NGOs respond to this problem by engaging in “capacity building” – basically, this is code for making nonprofits more effective. This can require a great deal of handholding… which requires people who work for the foundation who can hold those hands. Yes, Buffett’s gift means that the Gates Foundation will give more large gifts to universities to support basic research on vaccines… but it also likely means that thousands of people, in the US and in developing nations, will work directly or indirectly for the Gates Foundation.
Warren Buffett could have set up one of the world’s largest charitable foundations with the $30 billion he gave the Gates Foundation. The foundations run by his children – which he gave single-digit billions to – are already large and relavent funders around important issues like reproductive choice. That he didn’t start his own foundation reveals two things about Mr. Buffett – he’s a remarkably humble billionaire, and he believes in the value of live billionaires.
The Gates Foundation has already done very impressive work. With Bill Gates retiring from Microsoft and turning his attentions to the foundation, I suspect it will get even better. My suspicion is based on the fact that I think OSI is so effective in no small part because it’s got a live funder, who can change his mind, deciding to focus on certain issues and stop focusing on others. By placing his trust in Gates, Buffett is making the decision that a foundation headed by a very smart software guy can do philanthropy better than one headed just by professional philanthropists.

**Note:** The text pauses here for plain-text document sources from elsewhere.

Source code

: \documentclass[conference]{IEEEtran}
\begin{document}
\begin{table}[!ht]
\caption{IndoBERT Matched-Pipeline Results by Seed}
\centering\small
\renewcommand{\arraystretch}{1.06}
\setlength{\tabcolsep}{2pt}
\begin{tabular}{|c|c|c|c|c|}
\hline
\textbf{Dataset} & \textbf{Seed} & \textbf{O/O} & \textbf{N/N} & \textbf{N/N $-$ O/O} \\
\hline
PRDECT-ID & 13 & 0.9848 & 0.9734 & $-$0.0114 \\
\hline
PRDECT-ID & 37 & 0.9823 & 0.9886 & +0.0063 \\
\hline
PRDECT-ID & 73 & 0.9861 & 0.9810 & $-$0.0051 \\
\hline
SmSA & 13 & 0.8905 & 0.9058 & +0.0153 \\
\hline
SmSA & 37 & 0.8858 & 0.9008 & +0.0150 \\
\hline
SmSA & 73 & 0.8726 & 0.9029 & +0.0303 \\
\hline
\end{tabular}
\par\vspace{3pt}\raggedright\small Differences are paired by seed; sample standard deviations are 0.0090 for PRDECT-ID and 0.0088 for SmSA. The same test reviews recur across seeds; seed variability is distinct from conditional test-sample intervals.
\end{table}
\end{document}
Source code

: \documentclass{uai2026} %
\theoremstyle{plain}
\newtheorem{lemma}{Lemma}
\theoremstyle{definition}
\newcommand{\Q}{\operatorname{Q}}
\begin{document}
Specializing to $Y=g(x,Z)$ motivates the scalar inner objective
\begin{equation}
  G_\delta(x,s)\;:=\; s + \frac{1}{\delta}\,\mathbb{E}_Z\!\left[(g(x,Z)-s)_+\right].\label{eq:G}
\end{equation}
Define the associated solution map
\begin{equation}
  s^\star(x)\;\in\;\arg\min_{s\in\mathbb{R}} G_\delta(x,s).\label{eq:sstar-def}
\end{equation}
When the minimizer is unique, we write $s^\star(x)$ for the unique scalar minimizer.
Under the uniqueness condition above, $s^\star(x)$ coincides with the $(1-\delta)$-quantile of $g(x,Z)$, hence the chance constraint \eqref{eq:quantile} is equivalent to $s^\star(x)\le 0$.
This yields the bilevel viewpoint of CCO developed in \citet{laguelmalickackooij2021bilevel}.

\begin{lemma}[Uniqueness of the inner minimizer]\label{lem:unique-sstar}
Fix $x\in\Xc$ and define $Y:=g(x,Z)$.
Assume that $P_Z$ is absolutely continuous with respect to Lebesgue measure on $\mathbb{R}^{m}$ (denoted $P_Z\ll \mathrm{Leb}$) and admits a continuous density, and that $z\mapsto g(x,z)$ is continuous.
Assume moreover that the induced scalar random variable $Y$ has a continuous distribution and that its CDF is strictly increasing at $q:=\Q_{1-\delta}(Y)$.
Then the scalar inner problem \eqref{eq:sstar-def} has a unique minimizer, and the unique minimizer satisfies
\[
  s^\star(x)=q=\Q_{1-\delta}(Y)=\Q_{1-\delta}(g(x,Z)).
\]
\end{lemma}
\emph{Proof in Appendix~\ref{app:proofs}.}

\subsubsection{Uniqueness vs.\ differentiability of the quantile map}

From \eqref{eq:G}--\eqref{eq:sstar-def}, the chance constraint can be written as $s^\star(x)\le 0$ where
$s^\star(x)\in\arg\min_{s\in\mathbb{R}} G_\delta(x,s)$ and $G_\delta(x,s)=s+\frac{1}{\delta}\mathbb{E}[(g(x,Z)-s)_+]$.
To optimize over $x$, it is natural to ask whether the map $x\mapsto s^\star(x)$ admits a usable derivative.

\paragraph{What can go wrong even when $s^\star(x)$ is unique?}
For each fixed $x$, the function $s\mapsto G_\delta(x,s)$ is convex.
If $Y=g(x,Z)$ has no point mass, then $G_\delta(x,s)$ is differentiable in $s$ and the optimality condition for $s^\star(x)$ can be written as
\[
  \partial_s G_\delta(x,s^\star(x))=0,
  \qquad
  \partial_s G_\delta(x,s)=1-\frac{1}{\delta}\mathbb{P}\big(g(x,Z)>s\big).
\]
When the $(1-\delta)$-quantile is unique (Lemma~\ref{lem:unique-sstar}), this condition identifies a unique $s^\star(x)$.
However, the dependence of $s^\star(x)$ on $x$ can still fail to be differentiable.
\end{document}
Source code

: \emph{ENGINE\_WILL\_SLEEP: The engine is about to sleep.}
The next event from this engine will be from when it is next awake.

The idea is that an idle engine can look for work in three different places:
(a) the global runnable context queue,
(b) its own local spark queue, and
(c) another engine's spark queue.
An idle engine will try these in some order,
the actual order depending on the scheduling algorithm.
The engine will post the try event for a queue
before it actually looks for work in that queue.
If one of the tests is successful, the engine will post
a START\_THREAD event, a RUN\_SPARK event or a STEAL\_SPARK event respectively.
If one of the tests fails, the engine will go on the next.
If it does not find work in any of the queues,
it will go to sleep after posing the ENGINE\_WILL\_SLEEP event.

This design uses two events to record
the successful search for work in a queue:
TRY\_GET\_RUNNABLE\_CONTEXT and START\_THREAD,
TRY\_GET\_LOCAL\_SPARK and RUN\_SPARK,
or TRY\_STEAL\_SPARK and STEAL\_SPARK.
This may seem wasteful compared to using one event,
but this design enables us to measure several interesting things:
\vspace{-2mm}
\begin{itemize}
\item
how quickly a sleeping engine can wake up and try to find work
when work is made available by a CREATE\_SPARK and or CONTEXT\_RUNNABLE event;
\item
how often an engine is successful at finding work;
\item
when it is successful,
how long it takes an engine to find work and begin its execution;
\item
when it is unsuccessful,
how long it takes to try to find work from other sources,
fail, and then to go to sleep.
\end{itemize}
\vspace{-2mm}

I think that OSI has done some pretty amazing work in the past two decades, helping independent voices in repressive societies get heard and become politically influential. But the Forbes list of 700+ billionaires is a useful reminder that Soros is far from the only person out there capable of using his funds for social change. Mr. Soros ranks 71st on the list with a net worth of $7.2 billion. What are Sergey Brin and Larry Page going to do, with $12.8 billion each, when running Google’s no longer a challenge? Will Larry Ellison get sick of buying fighter jets with his $16 billion and start focusing on his foundation? Is it possible that Gates and Soros may share a common goal – getting living billionaires interested in the tremendous challenge of supporting social change through philanthropy?